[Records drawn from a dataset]
[Start of Attachment]

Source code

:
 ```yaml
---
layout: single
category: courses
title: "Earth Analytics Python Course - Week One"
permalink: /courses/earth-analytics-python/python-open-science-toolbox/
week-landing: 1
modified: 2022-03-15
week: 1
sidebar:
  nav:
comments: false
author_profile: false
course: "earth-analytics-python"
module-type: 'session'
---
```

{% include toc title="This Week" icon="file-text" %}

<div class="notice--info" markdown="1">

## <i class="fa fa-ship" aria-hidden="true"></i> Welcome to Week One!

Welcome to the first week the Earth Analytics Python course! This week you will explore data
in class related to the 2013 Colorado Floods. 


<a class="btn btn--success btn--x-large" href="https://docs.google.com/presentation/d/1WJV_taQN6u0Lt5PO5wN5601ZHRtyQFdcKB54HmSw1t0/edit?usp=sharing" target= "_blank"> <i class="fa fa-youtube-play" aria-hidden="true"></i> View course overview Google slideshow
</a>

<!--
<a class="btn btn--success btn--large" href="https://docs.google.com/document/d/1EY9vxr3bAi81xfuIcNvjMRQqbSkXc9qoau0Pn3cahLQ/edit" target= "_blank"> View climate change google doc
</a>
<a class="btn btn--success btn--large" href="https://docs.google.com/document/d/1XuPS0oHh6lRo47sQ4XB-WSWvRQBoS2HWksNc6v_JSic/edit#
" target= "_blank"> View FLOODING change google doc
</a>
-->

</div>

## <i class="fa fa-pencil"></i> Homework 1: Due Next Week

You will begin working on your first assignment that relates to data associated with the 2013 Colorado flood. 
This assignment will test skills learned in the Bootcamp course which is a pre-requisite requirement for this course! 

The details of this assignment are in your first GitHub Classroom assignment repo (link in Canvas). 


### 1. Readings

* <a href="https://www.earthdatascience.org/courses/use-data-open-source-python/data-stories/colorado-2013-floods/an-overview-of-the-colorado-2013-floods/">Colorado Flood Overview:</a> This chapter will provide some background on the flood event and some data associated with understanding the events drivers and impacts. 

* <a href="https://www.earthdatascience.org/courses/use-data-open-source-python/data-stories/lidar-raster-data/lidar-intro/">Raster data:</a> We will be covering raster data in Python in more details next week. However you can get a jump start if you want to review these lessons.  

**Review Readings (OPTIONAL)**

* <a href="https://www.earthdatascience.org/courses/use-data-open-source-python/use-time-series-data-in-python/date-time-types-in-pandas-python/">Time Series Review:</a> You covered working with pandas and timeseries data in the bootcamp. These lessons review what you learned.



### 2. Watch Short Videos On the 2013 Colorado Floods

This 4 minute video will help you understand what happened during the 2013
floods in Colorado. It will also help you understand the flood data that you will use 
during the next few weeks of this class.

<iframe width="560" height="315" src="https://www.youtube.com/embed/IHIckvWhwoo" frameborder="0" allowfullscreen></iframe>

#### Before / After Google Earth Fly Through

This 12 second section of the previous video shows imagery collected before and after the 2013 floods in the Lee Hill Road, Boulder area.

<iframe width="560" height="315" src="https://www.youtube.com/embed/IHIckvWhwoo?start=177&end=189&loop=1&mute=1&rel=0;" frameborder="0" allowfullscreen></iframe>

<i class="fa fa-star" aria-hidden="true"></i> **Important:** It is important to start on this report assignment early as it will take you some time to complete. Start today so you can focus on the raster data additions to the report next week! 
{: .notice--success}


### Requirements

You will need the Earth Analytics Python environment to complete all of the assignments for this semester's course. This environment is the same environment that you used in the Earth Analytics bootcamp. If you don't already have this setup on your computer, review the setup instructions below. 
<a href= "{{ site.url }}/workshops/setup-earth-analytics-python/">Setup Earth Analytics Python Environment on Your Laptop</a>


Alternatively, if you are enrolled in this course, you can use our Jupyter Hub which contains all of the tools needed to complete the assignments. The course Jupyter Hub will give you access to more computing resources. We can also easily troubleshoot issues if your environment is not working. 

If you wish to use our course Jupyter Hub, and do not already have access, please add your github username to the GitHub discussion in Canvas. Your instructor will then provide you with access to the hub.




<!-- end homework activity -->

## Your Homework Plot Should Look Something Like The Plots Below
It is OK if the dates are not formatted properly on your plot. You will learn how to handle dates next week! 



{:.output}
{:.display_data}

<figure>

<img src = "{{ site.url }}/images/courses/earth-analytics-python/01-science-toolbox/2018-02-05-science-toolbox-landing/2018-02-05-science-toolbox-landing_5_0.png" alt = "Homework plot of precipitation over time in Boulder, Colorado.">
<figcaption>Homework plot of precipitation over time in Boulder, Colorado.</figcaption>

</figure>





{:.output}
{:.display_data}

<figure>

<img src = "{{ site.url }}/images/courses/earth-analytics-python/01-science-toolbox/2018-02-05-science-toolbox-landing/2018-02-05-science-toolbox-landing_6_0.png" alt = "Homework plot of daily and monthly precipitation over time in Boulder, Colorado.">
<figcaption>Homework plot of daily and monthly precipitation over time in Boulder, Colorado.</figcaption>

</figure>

[End of Attachment]

**THE TASK**:
An exact copy of every entry is required.

**OUTPUT OF THE TASK**:
Source code

:
 ```yaml
---
layout: single
category: courses
title: "Earth Analytics Python Course - Week One"
permalink: /courses/earth-analytics-python/python-open-science-toolbox/
week-landing: 1
modified: 2022-03-15
week: 1
sidebar:
  nav:
comments: false
author_profile: false
course: "earth-analytics-python"
module-type: 'session'
---
```

{% include toc title="This Week" icon="file-text" %}

<div class="notice--info" markdown="1">

## <i class="fa fa-ship" aria-hidden="true"></i> Welcome to Week One!

Welcome to the first week the Earth Analytics Python course! This week you will explore data
in class related to the 2013 Colorado Floods. 


<a class="btn btn--success btn--x-large" href="https://docs.google.com/presentation/d/1WJV_taQN6u0Lt5PO5wN5601ZHRtyQFdcKB54HmSw1t0/edit?usp=sharing" target= "_blank"> <i class="fa fa-youtube-play" aria-hidden="true"></i> View course overview Google slideshow
</a>

<!--
<a class="btn btn--success btn--large" href="https://docs.google.com/document/d/1EY9vxr3bAi81xfuIcNvjMRQqbSkXc9qoau0Pn3cahLQ/edit" target= "_blank"> View climate change google doc
</a>
<a class="btn btn--success btn--large" href="https://docs.google.com/document/d/1XuPS0oHh6lRo47sQ4XB-WSWvRQBoS2HWksNc6v_JSic/edit#
" target= "_blank"> View FLOODING change google doc
</a>
-->

</div>

## <i class="fa fa-pencil"></i> Homework 1: Due Next Week

You will begin working on your first assignment that relates to data associated with the 2013 Colorado flood. 
This assignment will test skills learned in the Bootcamp course which is a pre-requisite requirement for this course! 

The details of this assignment are in your first GitHub Classroom assignment repo (link in Canvas). 


### 1. Readings

* <a href="https://www.earthdatascience.org/courses/use-data-open-source-python/data-stories/colorado-2013-floods/an-overview-of-the-colorado-2013-floods/">Colorado Flood Overview:</a> This chapter will provide some background on the flood event and some data associated with understanding the events drivers and impacts. 

* <a href="https://www.earthdatascience.org/courses/use-data-open-source-python/data-stories/lidar-raster-data/lidar-intro/">Raster data:</a> We will be covering raster data in Python in more details next week. However you can get a jump start if you want to review these lessons.  

**Review Readings (OPTIONAL)**

* <a href="https://www.earthdatascience.org/courses/use-data-open-source-python/use-time-series-data-in-python/date-time-types-in-pandas-python/">Time Series Review:</a> You covered working with pandas and timeseries data in the bootcamp. These lessons review what you learned.



### 2. Watch Short Videos On the 2013 Colorado Floods

This 4 minute video will help you understand what happened during the 2013
floods in Colorado. It will also help you understand the flood data that you will use 
during the next few weeks of this class.

<iframe width="560" height="315" src="https://www.youtube.com/embed/IHIckvWhwoo" frameborder="0" allowfullscreen></iframe>

#### Before / After Google Earth Fly Through

This 12 second section of the previous video shows imagery collected before and after the 2013 floods in the Lee Hill Road, Boulder area.

<iframe width="560" height="315" src="https://www.youtube.com/embed/IHIckvWhwoo?start=177&end=189&loop=1&mute=1&rel=0;" frameborder="0" allowfullscreen></iframe>

<i class="fa fa-star" aria-hidden="true"></i> **Important:** It is important to start on this report assignment early as it will take you some time to complete. Start today so you can focus on the raster data additions to the report next week! 
{: .notice--success}


### Requirements

You will need the Earth Analytics Python environment to complete all of the assignments for this semester's course. This environment is the same environment that you used in the Earth Analytics bootcamp. If you don't already have this setup on your computer, review the setup instructions below. 
<a href= "{{ site.url }}/workshops/setup-earth-analytics-python/">Setup Earth Analytics Python Environment on Your Laptop</a>


Alternatively, if you are enrolled in this course, you can use our Jupyter Hub which contains all of the tools needed to complete the assignments. The course Jupyter Hub will give you access to more computing resources. We can also easily troubleshoot issues if your environment is not working. 

If you wish to use our course Jupyter Hub, and do not already have access, please add your github username to the GitHub discussion in Canvas. Your instructor will then provide you with access to the hub.




<!-- end homework activity -->

## Your Homework Plot Should Look Something Like The Plots Below
It is OK if the dates are not formatted properly on your plot. You will learn how to handle dates next week! 



{:.output}
{:.display_data}

<figure>

<img src = "{{ site.url }}/images/courses/earth-analytics-python/01-science-toolbox/2018-02-05-science-toolbox-landing/2018-02-05-science-toolbox-landing_5_0.png" alt = "Homework plot of precipitation over time in Boulder, Colorado.">
<figcaption>Homework plot of precipitation over time in Boulder, Colorado.</figcaption>

</figure>





{:.output}
{:.display_data}

<figure>

<img src = "{{ site.url }}/images/courses/earth-analytics-python/01-science-toolbox/2018-02-05-science-toolbox-landing/2018-02-05-science-toolbox-landing_6_0.png" alt = "Homework plot of daily and monthly precipitation over time in Boulder, Colorado.">
<figcaption>Homework plot of daily and monthly precipitation over time in Boulder, Colorado.</figcaption>

</figure>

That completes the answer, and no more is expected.